I wanted it, I considered it, but I still couldn't make the leap. I was still having trouble wrapping my head around the idea of taking the path less traveled. I had bought into the system so fully, and abandoned my passion for so long, I no longer believed in it or in myself. It just didn't seem realistic that I could do it.

Then I read Fight Club. If there is any one singular event that I can point to that set me on the course to who and what I am today, it is reading Fight Club. It woke something primal and fundamental in me.

I had seen the movie when I was in college, but until you have gone out into the world and worked a shitty job and thought to yourself, "Is this it? Is this why I went to school? For this?", you can't understand it. But once I read the book after the real world kicked me in the teeth, it clicked. It gave voice to something inside me I had not been able to elucidate before:

I had been sold a lie. Life was not about going to the right schools and getting the right jobs just so I work a job I hate in order to accumulate more crap I don't want or need. That's not how life was meant to be lived. There is another way. I can be the man I want to be, I can do the things I want to do and I can live the life I want to live...I just have to stop believing the lies I have been sold, and stop caring what all those people think who don't matter, and find the courage to go out and do it.

The only thing stopping me...is ultimately me.
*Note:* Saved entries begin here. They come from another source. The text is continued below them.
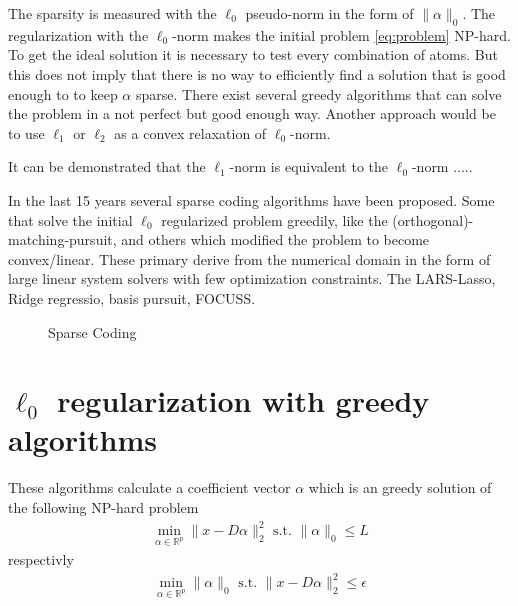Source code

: The sparsity is measured with the $\ell_0$ pseudo-norm in the form of $\lVert\alpha\rVert_{0}$.
The regularization with the $\ell_0$-norm makes the initial problem \ref{eq:problem} NP-hard.
To get the ideal solution it is necessary to test every combination of atoms.
But this does not imply that there is no way to efficiently find a solution that is good enough to
to keep $\alpha$ sparse. There exist several greedy algorithms that can solve the problem in a not perfect but
good enough way. Another approach would be to use $\ell_1$ or $\ell_2$ as a convex relaxation of $\ell_0$-norm.

It can be demonstrated that the $\ell_1$-norm is equivalent to the $\ell_0$-norm .....

In the last 15 years several sparse coding algorithms have been proposed. 
Some that solve the initial $\ell_0$ regularized problem greedily, like the (orthogonal)-matching-pursuit,
and others which modified the problem to become convex/linear. These primary derive from the numerical domain in the form of 
large linear system solvers with few optimization constraints. The LARS-Lasso, Ridge regressio, basis pursuit, FOCUSS.



\begin{figure}
\centering
\caption{Sparse Coding}
\label{fig:da_x}
\end{figure}






\section{$\ell_0$ regularization with greedy algorithms}

These algorithms calculate a coefficient vector $\alpha$ which is an greedy solution of the following NP-hard problem
\begin{align}
\min_{\alpha\in\mathbb{R}^{p}}  \lVert x - D\alpha \rVert^{2}_{2} \textrm{ s.t. } \lVert \alpha \rVert_{0} \leq L
\end{align}
respectivly
\begin{align}
\min_{\alpha\in\mathbb{R}^{p}}   \lVert \alpha \rVert_{0}   \textrm{ s.t. } \lVert x - D\alpha \rVert^{2}_{2} \leq \epsilon
\end{align}
\cite{Mallat1993}


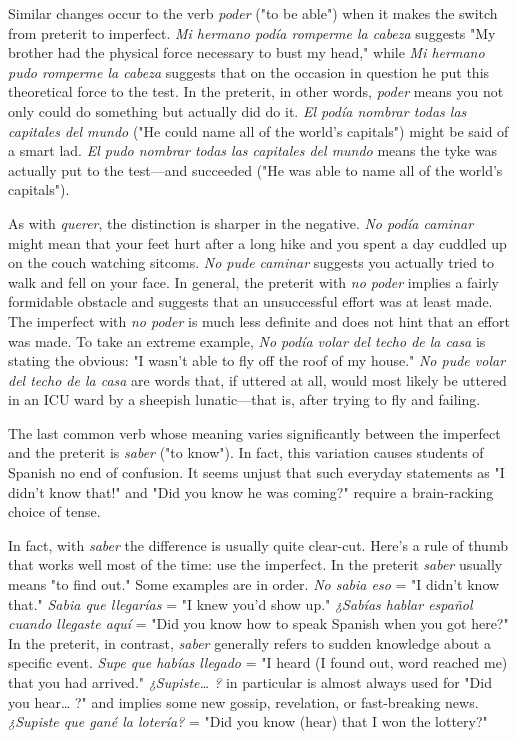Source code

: \documentclass[14pt,a4paper,oneside]{memoir}
\begin{document}
Similar changes occur to the verb \emph{poder} ("to be able") when it
makes the switch from preterit to imperfect. \emph{Mi hermano podía romperme la cabeza} suggests "My brother had the physical force necessary
to bust my head," while \emph{Mi hermano pudo romperme la cabeza} suggests that on the occasion in question he put this theoretical force to
the test. In the preterit, in other words, \emph{poder} means you not only
could do something but actually did do it. \emph{El podía nombrar todas las
	capitales del mundo} ("He could name all of the world's capitals")
might be said of a smart lad. \emph{El pudo nombrar todas las capitales del
	mundo} means the tyke was actually put to the test---and succeeded
("He was able to name all of the world's capitals").

As with \emph{querer}, the distinction is sharper in the negative. \emph{No
	podía caminar} might mean that your feet hurt after a long hike and
you spent a day cuddled up on the couch watching sitcoms. \emph{No pude
	caminar} suggests you actually tried to walk and fell on your face. In
general, the preterit with \emph{no poder} implies a fairly formidable obstacle
and suggests that an unsuccessful effort was at least made. The imperfect with \emph{no poder} is much less definite and does not hint that an effort was made. To take an extreme example, \emph{No podía volar del techo
	de la casa} is stating the obvious: "I wasn't able to fly off the roof of my
house." \emph{No pude volar del techo de la casa} are words that, if uttered
at all, would most likely be uttered in an ICU ward by a sheepish lunatic---that is, after trying to fly and failing.

The last common verb whose meaning varies significantly
between the imperfect and the preterit is \emph{saber} ("to know"). In fact, this
variation causes students of Spanish no end of confusion. It seems unjust that such everyday statements as "I didn't know that!" and "Did
you know he was coming?" require a brain-racking choice of tense.

In fact, with \emph{saber} the difference is usually quite clear-cut.
Here's a rule of thumb that works well most of the time: use the imperfect. In the preterit \emph{saber} usually means "to find out." Some examples are in order. \emph{No sabia eso} = "I didn't know that." \emph{Sabia que
	llegarías} = "I knew you'd show up." \emph{¿Sabías hablar español cuando
	llegaste aquí} = "Did you know how to speak Spanish when you got
here?" In the preterit, in contrast, \emph{saber} generally refers to sudden
knowledge about a specific event. \emph{Supe que habías llegado} = "I heard
(I found out, word reached me) that you had arrived." \emph{¿Supiste\ldots{} ?} in
particular is almost always used for "Did you hear\ldots{} ?" and implies
some new gossip, revelation, or fast-breaking news. \emph{¿Supiste que gané
	la lotería?} = "Did you know (hear) that I won the lottery?"
\end{document}
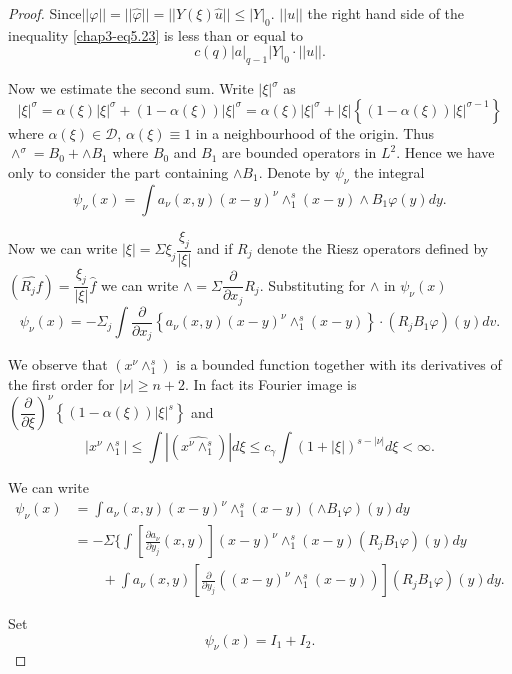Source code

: \begin{proof}
Since\pageoriginale $|| \varphi || = || \hat{\varphi}|| = || Y(\xi)
\hat{u}|| \leq |Y|_0$. $||u||$ the right hand side of the inequality
\eqref{chap3-eq5.23} is less than or equal to  
$$
c(q) |a|_{q-1} | Y|_0 \cdot||u||. 
$$

Now we estimate the second sum. Write $|\xi|^\sigma$ as 
$$
|\xi|^\sigma = \alpha (\xi) |\xi|^\sigma + (1- \alpha (\xi))
|\xi|^\sigma = \alpha (\xi) |\xi|^\sigma + |\xi| \left\{ (1- \alpha
(\xi)) |\xi|^{\sigma-1} \right\} 
$$
where $\alpha (\xi) \in \mathscr{D}$, $\alpha (\xi) \equiv 1$
in a neighbourhood of the origin. Thus $\wedge^\sigma = B_0 + \wedge
B_1$ where $B_0$ and $B_1$ are bounded operators in $L^2$. Hence we
have only to consider the part containing $\wedge B_1$. Denote by
$\psi_\nu$ the integral 
$$
\psi_\nu (x)= \int a_\nu (x, y) (x-y)^\nu \wedge^s_1 (x-y) \wedge B_1
\varphi (y)dy.  
$$

Now we can write $|\xi|= \Sigma \xi_j \dfrac{\xi_j}{|\xi|}$ and if
$R_j$ denote the Riesz operators defined by $(\widehat{R_j f}) =
\dfrac{\xi_j}{|\xi|} \hat{f}$ we can write $\wedge= \Sigma
\dfrac{\partial}{\partial x_j} R_j$. Substituting for $\wedge $ in
$\psi_\nu (x)$ 
$$
\psi_\nu (x)= - \Sigma_j \int \frac{\partial}{\partial x_j} \left\{
a_\nu (x, y) (x-y)^\nu \wedge^s_1 (x-y ) \right\} \cdot (R_j  B_1 \varphi)
(y)dv. 
$$


We observe that $(x^\nu \wedge^s_1)$ is a bounded function together with
its deri\-vatives of the first order for $|\nu| \geq n+2$. In fact its
Fourier image is $\left(\dfrac{\partial}{\partial \xi}\right)^\nu
\left\{ (1- \alpha (\xi)) |\xi|^s \right\}$ and  
$$
|x^\nu \wedge^s_1 | \leq \int |(\widehat{x^\nu \wedge^s_1})| d \xi 
\leq c_\gamma \int (1 + |\xi|)^{s-|\nu|} d \xi < \infty. 
$$

We can write 
\begin{align*}
\psi_\nu (x) & = \int a_\nu (x,y ) (x-y )^\nu  \wedge^s_1 (x-y)
(\wedge B_1 \varphi ) (y) dy\\ 
& = -\Sigma \Big\{ \int \left[\frac{\partial a_\nu}{\partial y_j} (x,
  y) \right]
(x-y)^\nu \wedge^s_1 (x-y) (R_j B_1 \varphi ) (y) dy\\
& \qquad  + \int a_\nu (x,y) \left[\frac{\partial }{ \partial y_j
  }((x-y)^\nu \wedge_1^s (x-y)) \right] (R_j B_1 \varphi ) (y ) dy.  
\end{align*}\pageoriginale

Set 
\begin{equation}
\psi_\nu (x)= I_1 + I_2. \tag{5.24}\label{chap3-eq5.24}
\end{equation}


\end{proof}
One month later, I went to a wedding in Chicago. I stayed with a buddy of mine who had just bought a two bedroom condo, and one of the bedrooms empty. I made a joke about wishing I lived with him, he replied "Sure, you can live here, why not?"

I never went back to Florida. The funniest part is that he was totally not serious about the offer--who the fuck would want to live with me? Disaster--empty beer cans, emotionally broken, funny walking sluts trapsing through the apartment at all hours, strange odors coming from unknown places--who wants to live with that? I don't even want to live with myself.

On the morning of August 4th, 2002, I sat down at a blank computer screen and started working. It wasn't even my computer--I had to get my roommate to let me borrow his. I had no money, nothing of value to my name, and no real plan at all. But I wanted to fucking write, so I just started writing.

A month later, on September 9th, 2002, the site went live. I was 26 years old, and for the first time in my life, I was being the man I wanted to be and living the life I wanted to live. I didn't know how I was going to do it...but, I was going to either find a way, or make one.

The rest is pretty much history. I put up the site, then the book, then the movie, and now I am "Tucker Max."

So--what the fuck does this have to do with the book? Well, the book is about this journey. It is a written record of me living my life the way I want to live it.

Yes, I write about having sex, and about getting drunk, and about busting on people and about being an asshole sometimes, and about all that shit. All of that surface stuff that people focus on so much is all there, but it's not really the soul of the book.

Here's the best way to understand that: Go read all the copycat blogs and books out there. There are so many people who have tried to imitate me, and every single one has failed miserably. Why? Because they think the stories are only about drinking or fucking or acting stupid, and since they think they do the same things I do, they can write about it the same way. But they can't, because the stories are not about all that shit--they're about one man's expression of love for his life.

The specific things I do are just my individual way of expressing myself, but the book is ultimately about having fun, defining your own life, and ultimately, being the person you want to be, and THAT is what you should take from it, because THAT is what I Hope They Serve Beer In Hell is about.

Now look: I am not going to stand here and lie to you and tell you that I was thinking about all of this when I started writing the emails to my friends that became the stories in the book. That's not only fucking ridiculous, it's patently false. The stories in the book started as nothing more than what they are: My attempt to write something that would entertain me and my friends.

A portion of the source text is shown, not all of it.